A touch on her elbow. Gloria.
— Help?
— Excuse me?
— You want help with those?
— Oh, no. I mean, yes. Thanks.
Gloria. Gloria. Such a sweet round face. Dark eyes, moist, almost. A lived-in face. A generosity to it. But a little perturbed. Looking at me. Looking at her. Caught in the act. Daydreaming. Help? She almost thought for a second that Gloria wanted to be the help. Presumptuous. Two seventy-five an hour, Gloria. Clean the dishes. Mop the floor. Weep for our boys. A chore indeed.
She reaches high into the top cupboard and pulls out the Waterford glass. Intricate cut. Distant men do that. There are some that aren’t savages. Yes, that’ll do nicely.
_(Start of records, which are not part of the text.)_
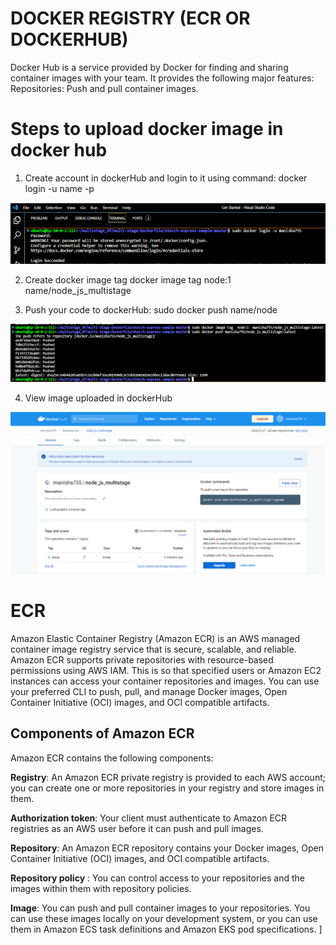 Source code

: # DOCKER REGISTRY (ECR OR DOCKERHUB)
Docker Hub is a service provided by Docker for finding and sharing container images with your team. It provides the following major features: Repositories: Push and pull container images.

# Steps to upload docker image in docker hub
1. Create account in dockerHub and login to it using command: docker login -u name -p

![](Images/docker2.png)

2. Create docker image tag
        docker image tag node:1  name/node_js_multistage

3. Push your code to dockerHub: sudo docker push name/node

![](Images/docker3.png)

4. View image uploaded in dockerHub 

![](Images/docker4.png)

# ECR 

Amazon Elastic Container Registry (Amazon ECR) is an AWS managed container image registry service that is secure, scalable, and reliable. Amazon ECR supports private repositories with resource-based permissions using AWS IAM. This is so that specified users or Amazon EC2 instances can access your container repositories and images. You can use your preferred CLI to push, pull, and manage Docker images, Open Container Initiative (OCI) images, and OCI compatible artifacts.

## Components of Amazon ECR
Amazon ECR contains the following components:

**Registry**: An Amazon ECR private registry is provided to each AWS account; you can create one or more repositories in your registry and store images in them. 

**Authorization token**: Your client must authenticate to Amazon ECR registries as an AWS user before it can push and pull images. 

**Repository**: An Amazon ECR repository contains your Docker images, Open Container Initiative (OCI) images, and OCI compatible artifacts. 

**Repository policy** : You can control access to your repositories and the images within them with repository policies. 

**Image**: You can push and pull container images to your repositories. You can use these images locally on your development system, or you can use them in Amazon ECS task definitions and Amazon EKS pod specifications. ]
She hands it to Gloria, who smiles, fills it.
— You know what you should do, Claire?
— What?
— Put sugar in the bottom. It keeps the flowers longer.
She has never heard that before. But it makes sense. Sugar. To keep them alive. Fill up our boys with sugar. Charlie and His Chocolate Factory. And who was it called the Vietnamese Charlie anyway? Where did it come from? Some radiospeak, probably. Charlie Delta Epsilon. Incoming, incoming, incoming.